PROBLEM REQUIREMENTS: Output exactly the lines that come between the start of the material and the line containing "제한하고 실행 가능한 명세를 통해서 설명한다. 그리고 간단한", both ends included, with the pictures omitted.

SUPPLIED RECORDS:
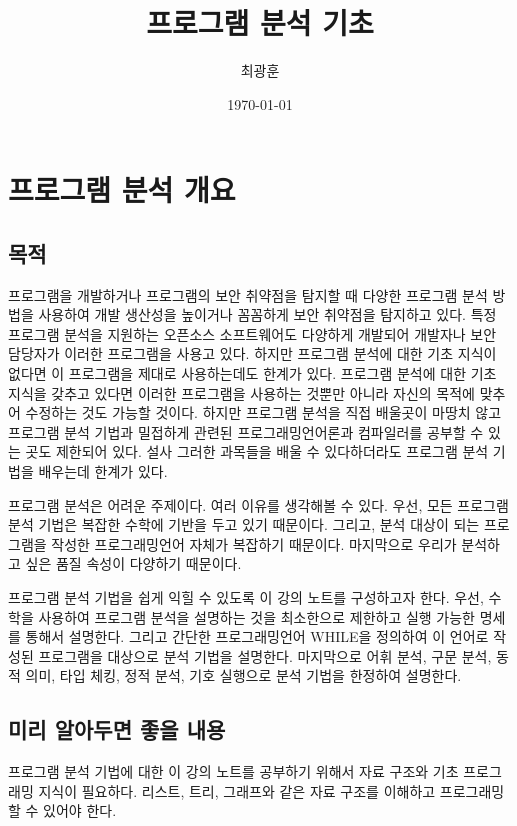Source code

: \documentclass[a4paper]{book}
\title{프로그램 분석 기초}
\author{최광훈}
\date{\today}
\begin{document}
\maketitle

\chapter{프로그램 분석 개요}

\section{목적}

프로그램을 개발하거나 프로그램의 보안 취약점을 탐지할 때 다양한
프로그램 분석 방법을 사용하여 개발 생산성을 높이거나 꼼꼼하게 보안
취약점을 탐지하고 있다.
%
특정 프로그램 분석을 지원하는 오픈소스 소프트웨어도 다양하게 개발되어
개발자나 보안 담당자가 이러한 프로그램을 사용고 있다. 하지만 프로그램
분석에 대한 기초 지식이 없다면 이 프로그램을 제대로 사용하는데도
한계가 있다. 프로그램 분석에 대한 기초 지식을 갖추고 있다면 이러한
프로그램을 사용하는 것뿐만 아니라 자신의 목적에 맞추어 수정하는 것도
가능할 것이다.
%
하지만 프로그램 분석을 직접 배울곳이 마땅치 않고 프로그램 분석 기법과
밀접하게 관련된 프로그래밍언어론과 컴파일러를 공부할 수 있는 곳도
제한되어 있다. 설사 그러한 과목들을 배울 수 있다하더라도 프로그램 분석
기법을 배우는데 한계가 있다.

프로그램 분석은 어려운 주제이다. 여러 이유를 생각해볼 수 있다. 우선,
모든 프로그램 분석 기법은 복잡한 수학에 기반을 두고 있기
때문이다. 그리고, 분석 대상이 되는 프로그램을 작성한 프로그래밍언어
자체가 복잡하기 때문이다. 마지막으로 우리가 분석하고 싶은 품질 속성이
다양하기 때문이다.

프로그램 분석 기법을 쉽게 익힐 수 있도록 이 강의 노트를 구성하고자
한다. 우선, 수학을 사용하여 프로그램 분석을 설명하는 것을 최소한으로
제한하고 실행 가능한 명세를 통해서 설명한다. 그리고 간단한
프로그래밍언어 WHILE을 정의하여 이 언어로 작성된 프로그램을 대상으로
분석 기법을 설명한다. 마지막으로 어휘 분석, 구문 분석, 동적 의미, 타입
체킹, 정적 분석, 기호 실행으로 분석 기법을 한정하여 설명한다.

\section{미리 알아두면 좋을 내용}

프로그램 분석 기법에 대한 이 강의 노트를 공부하기 위해서 자료 구조와
기초 프로그래밍 지식이 필요하다. 리스트, 트리, 그래프와 같은 자료
구조를 이해하고 프로그래밍할 수 있어야 한다.
\end{document}
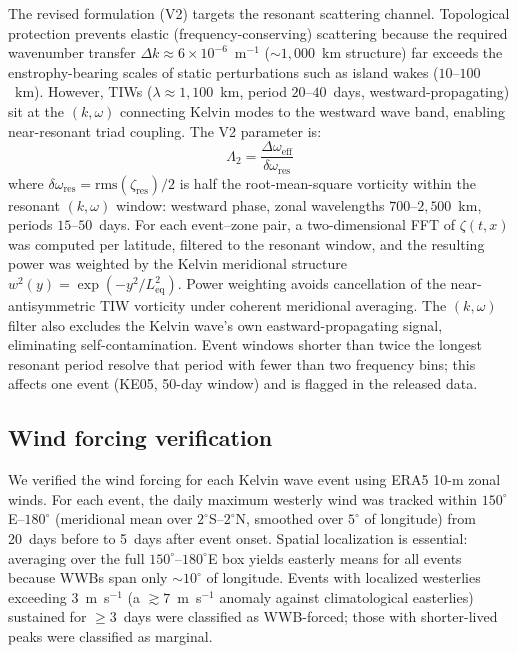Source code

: \documentclass[11pt]{article}
\begin{document}
The revised formulation (V2) targets the resonant scattering channel. Topological protection prevents elastic (frequency-conserving) scattering because the required wavenumber transfer $\Delta k \approx 6 \times 10^{-6}$~m$^{-1}$ (${\sim}1{,}000$~km structure) far exceeds the enstrophy-bearing scales of static perturbations such as island wakes ($10$--$100$~km). However, TIWs ($\lambda \approx 1{,}100$~km, period $20$--$40$~days, westward-propagating) sit at the $(k, \omega)$ connecting Kelvin modes to the westward wave band, enabling near-resonant triad coupling\cite{Lyman2005}. The V2 parameter is:
\begin{equation}
\Lambda_2 = \frac{\Delta\omega_\mathrm{eff}}{\delta\omega_\mathrm{res}}
\label{eq:lambda2}
\end{equation}
where $\delta\omega_\mathrm{res} = \mathrm{rms}(\zeta_\mathrm{res}) / 2$ is half the root-mean-square vorticity within the resonant $(k, \omega)$ window: westward phase, zonal wavelengths $700$--$2{,}500$~km, periods $15$--$50$~days. For each event--zone pair, a two-dimensional FFT of $\zeta(t, x)$ was computed per latitude, filtered to the resonant window, and the resulting power was weighted by the Kelvin meridional structure $w^2(y) = \exp(-y^2 / L_\mathrm{eq}^2)$. Power weighting avoids cancellation of the near-antisymmetric TIW vorticity under coherent meridional averaging. The $(k, \omega)$ filter also excludes the Kelvin wave's own eastward-propagating signal, eliminating self-contamination. Event windows shorter than twice the longest resonant period resolve that period with fewer than two frequency bins; this affects one event (KE05, 50-day window) and is flagged in the released data.

\subsection{Wind forcing verification}

We verified the wind forcing for each Kelvin wave event using ERA5 10-m zonal winds. For each event, the daily maximum westerly wind was tracked within $150^\circ$E--$180^\circ$ (meridional mean over $2^\circ$S--$2^\circ$N, smoothed over $5^\circ$ of longitude) from 20~days before to 5~days after event onset. Spatial localization is essential: averaging over the full $150^\circ$--$180^\circ$E box yields easterly means for all events because WWBs span only ${\sim}10^\circ$ of longitude. Events with localized westerlies exceeding 3~m~s$^{-1}$ (a ${\gtrsim}7$~m~s$^{-1}$ anomaly against climatological easterlies) sustained for $\geq 3$~days were classified as WWB-forced; those with shorter-lived peaks were classified as marginal.
\end{document}
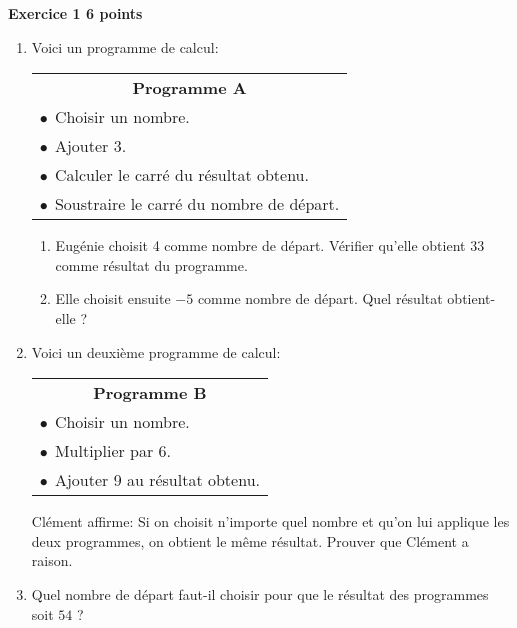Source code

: \textbf{Exercice 1 \hfill 6 points}

\medskip

\begin{enumerate}
\item Voici un programme de calcul:

\begin{center}
\begin{tabular}{|l|}\hline
\multicolumn{1}{|c|}{\textbf{Programme A}}\\
$\bullet~~$Choisir un nombre.\\
$\bullet~~$Ajouter 3.\\
$\bullet~~$Calculer le carré du résultat obtenu.\\
$\bullet~~$Soustraire le carré du nombre de départ.\\ \hline
\end{tabular}
\end{center}

	\begin{enumerate}
		\item Eugénie choisit 4 comme nombre de départ. Vérifier qu'elle obtient 33 comme résultat du programme.
		\item Elle choisit ensuite $- 5$ comme nombre de départ. Quel résultat obtient-elle ?
	\end{enumerate}
\item Voici un deuxième programme de calcul:

\begin{center}
\begin{tabular}{|l|}\hline
\multicolumn{1}{|c|}{\textbf{Programme B}}\\
$\bullet~~$Choisir un nombre.\\
$\bullet~~$Multiplier par 6.\\
$\bullet~~$Ajouter 9 au résultat obtenu.\\ \hline
\end{tabular}
\end{center}

Clément affirme: \og Si on choisit n'importe quel nombre et qu'on lui applique les deux programmes, on
obtient le même résultat. \fg
Prouver que Clément a raison.
\item Quel nombre de départ faut-il choisir pour que le résultat des programmes soit $54$ ?
\end{enumerate}
 
\vspace{0,5cm}

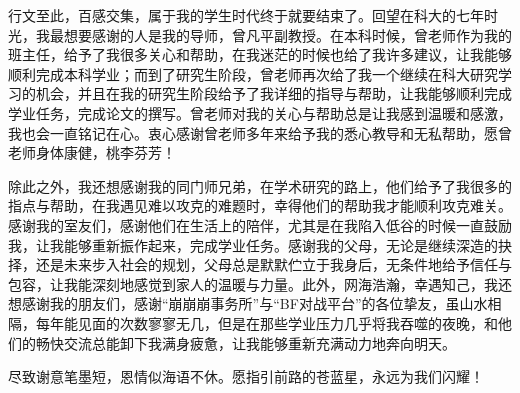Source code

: 
\begin{acknowledgements}

行文至此，百感交集，属于我的学生时代终于就要结束了。回望在科大的七年时光，我最想要感谢的人是我的导师，曾凡平副教授。在本科时候，曾老师作为我的班主任，给予了我很多关心和帮助，在我迷茫的时候也给了我许多建议，让我能够顺利完成本科学业；而到了研究生阶段，曾老师再次给了我一个继续在科大研究学习的机会，并且在我的研究生阶段给予了我详细的指导与帮助，让我能够顺利完成学业任务，完成论文的撰写。曾老师对我的关心与帮助总是让我感到温暖和感激，我也会一直铭记在心。衷心感谢曾老师多年来给予我的悉心教导和无私帮助，愿曾老师身体康健，桃李芬芳！

除此之外，我还想感谢我的同门师兄弟，在学术研究的路上，他们给予了我很多的指点与帮助，在我遇见难以攻克的难题时，幸得他们的帮助我才能顺利攻克难关。感谢我的室友们，感谢他们在生活上的陪伴，尤其是在我陷入低谷的时候一直鼓励我，让我能够重新振作起来，完成学业任务。感谢我的父母，无论是继续深造的抉择，还是未来步入社会的规划，父母总是默默伫立于我身后，无条件地给予信任与包容，让我能深刻地感觉到家人的温暖与力量。此外，网海浩瀚，幸遇知己，我还想感谢我的朋友们，感谢“崩崩崩事务所”与“BF对战平台”的各位挚友，虽山水相隔，每年能见面的次数寥寥无几，但是在那些学业压力几乎将我吞噬的夜晚，和他们的畅快交流总能卸下我满身疲惫，让我能够重新充满动力地奔向明天。

尽致谢意笔墨短，恩情似海语不休。愿指引前路的苍蓝星，永远为我们闪耀！
\end{acknowledgements}
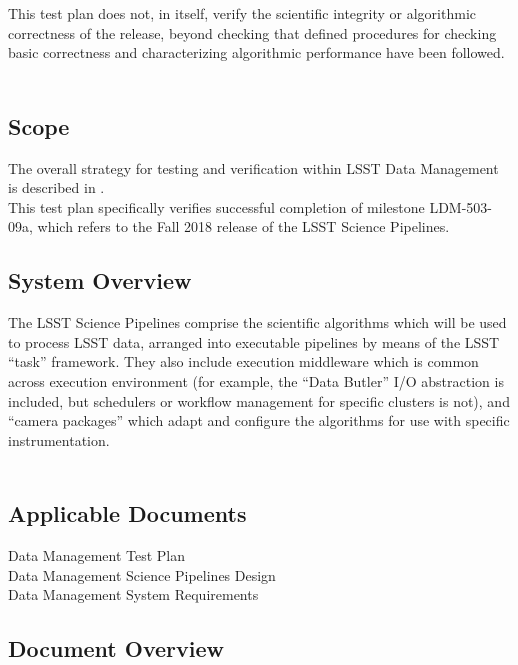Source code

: \documentclass[DM,lsstdraft,STR,toc]{lsstdoc}
\begin{document}
This test plan does not, in itself, verify the scientific integrity or
algorithmic correctness of the release, beyond checking that defined
procedures for checking basic correctness and characterizing algorithmic
performance have been followed.\\
~\\

\hypertarget{scope}{%
\subsection{Scope}\label{scope}}

The overall strategy for testing and verification within LSST Data
Management is described in .\\
This test plan specifically verifies successful completion of milestone
LDM-503-09a, which refers to the Fall 2018 release of the LSST Science
Pipelines.



\subsection{System Overview}
\label{sect:systemoverview}

The LSST Science Pipelines comprise the scientific algorithms which will
be used to process LSST data, arranged into executable pipelines by
means of the LSST ``task'' framework. They also include execution
middleware which is common across execution environment (for example,
the ``Data Butler'' I/O abstraction is included, but schedulers or
workflow management for specific clusters is not), and ``camera
packages'' which adapt and configure the algorithms for use with
specific instrumentation.\\
~\\

\hypertarget{applicable-documents}{%
\subsection{\texorpdfstring{Applicable Documents\\
}{Applicable Documents }}\label{applicable-documents}}

 Data Management Test Plan\\
 Data Management Science Pipelines Design\\
 Data Management System Requirements


\subsection{Document Overview}
\label{sect:docoverview}
\end{document}
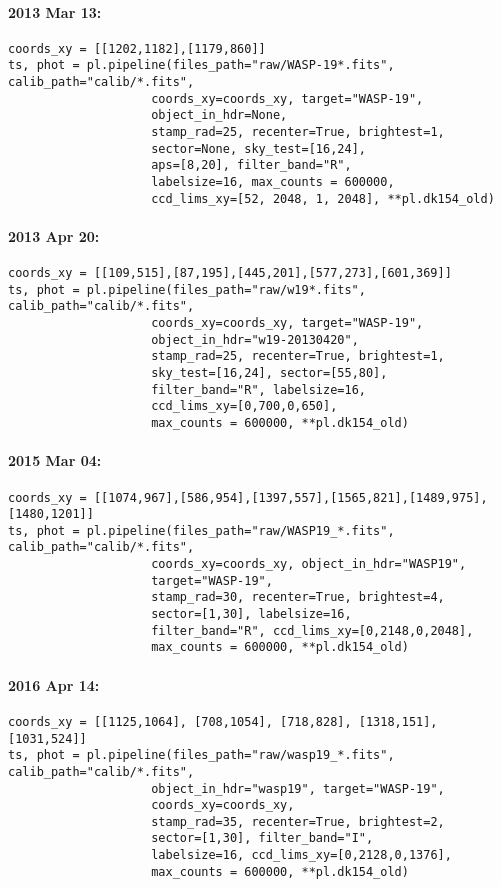 \paragraph*{2013 Mar 13:}
\begin{verbatim}
coords_xy = [[1202,1182],[1179,860]]
ts, phot = pl.pipeline(files_path="raw/WASP-19*.fits", calib_path="calib/*.fits",
                    coords_xy=coords_xy, target="WASP-19",
                    object_in_hdr=None,
                    stamp_rad=25, recenter=True, brightest=1,
                    sector=None, sky_test=[16,24],
                    aps=[8,20], filter_band="R",
                    labelsize=16, max_counts = 600000,
                    ccd_lims_xy=[52, 2048, 1, 2048], **pl.dk154_old)
\end{verbatim}
\paragraph*{2013 Apr 20:}
\begin{verbatim}
coords_xy = [[109,515],[87,195],[445,201],[577,273],[601,369]]
ts, phot = pl.pipeline(files_path="raw/w19*.fits", calib_path="calib/*.fits",
                    coords_xy=coords_xy, target="WASP-19",
                    object_in_hdr="w19-20130420",
                    stamp_rad=25, recenter=True, brightest=1,
                    sky_test=[16,24], sector=[55,80],
                    filter_band="R", labelsize=16,
                    ccd_lims_xy=[0,700,0,650],
                    max_counts = 600000, **pl.dk154_old)
\end{verbatim}
\paragraph*{2015 Mar 04:}
\begin{verbatim}
coords_xy = [[1074,967],[586,954],[1397,557],[1565,821],[1489,975],[1480,1201]]
ts, phot = pl.pipeline(files_path="raw/WASP19_*.fits", calib_path="calib/*.fits",
                    coords_xy=coords_xy, object_in_hdr="WASP19",
                    target="WASP-19",
                    stamp_rad=30, recenter=True, brightest=4,
                    sector=[1,30], labelsize=16,
                    filter_band="R", ccd_lims_xy=[0,2148,0,2048],
                    max_counts = 600000, **pl.dk154_old)
\end{verbatim}
\paragraph*{2016 Apr 14:}
\begin{verbatim}
coords_xy = [[1125,1064], [708,1054], [718,828], [1318,151], [1031,524]]
ts, phot = pl.pipeline(files_path="raw/wasp19_*.fits", calib_path="calib/*.fits",
                    object_in_hdr="wasp19", target="WASP-19",
                    coords_xy=coords_xy,
                    stamp_rad=35, recenter=True, brightest=2,
                    sector=[1,30], filter_band="I",
                    labelsize=16, ccd_lims_xy=[0,2128,0,1376],
                    max_counts = 600000, **pl.dk154_old)
\end{verbatim}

SOLUTION TO THIS TASK:
Source code

: \documentclass[a4paper]{book}
\title{프로그램 분석 기초}
\author{최광훈}
\date{\today}
\begin{document}
\maketitle

\chapter{프로그램 분석 개요}

\section{목적}

프로그램을 개발하거나 프로그램의 보안 취약점을 탐지할 때 다양한
프로그램 분석 방법을 사용하여 개발 생산성을 높이거나 꼼꼼하게 보안
취약점을 탐지하고 있다.
%
특정 프로그램 분석을 지원하는 오픈소스 소프트웨어도 다양하게 개발되어
개발자나 보안 담당자가 이러한 프로그램을 사용고 있다. 하지만 프로그램
분석에 대한 기초 지식이 없다면 이 프로그램을 제대로 사용하는데도
한계가 있다. 프로그램 분석에 대한 기초 지식을 갖추고 있다면 이러한
프로그램을 사용하는 것뿐만 아니라 자신의 목적에 맞추어 수정하는 것도
가능할 것이다.
%
하지만 프로그램 분석을 직접 배울곳이 마땅치 않고 프로그램 분석 기법과
밀접하게 관련된 프로그래밍언어론과 컴파일러를 공부할 수 있는 곳도
제한되어 있다. 설사 그러한 과목들을 배울 수 있다하더라도 프로그램 분석
기법을 배우는데 한계가 있다.

프로그램 분석은 어려운 주제이다. 여러 이유를 생각해볼 수 있다. 우선,
모든 프로그램 분석 기법은 복잡한 수학에 기반을 두고 있기
때문이다. 그리고, 분석 대상이 되는 프로그램을 작성한 프로그래밍언어
자체가 복잡하기 때문이다. 마지막으로 우리가 분석하고 싶은 품질 속성이
다양하기 때문이다.

프로그램 분석 기법을 쉽게 익힐 수 있도록 이 강의 노트를 구성하고자
한다. 우선, 수학을 사용하여 프로그램 분석을 설명하는 것을 최소한으로
제한하고 실행 가능한 명세를 통해서 설명한다. 그리고 간단한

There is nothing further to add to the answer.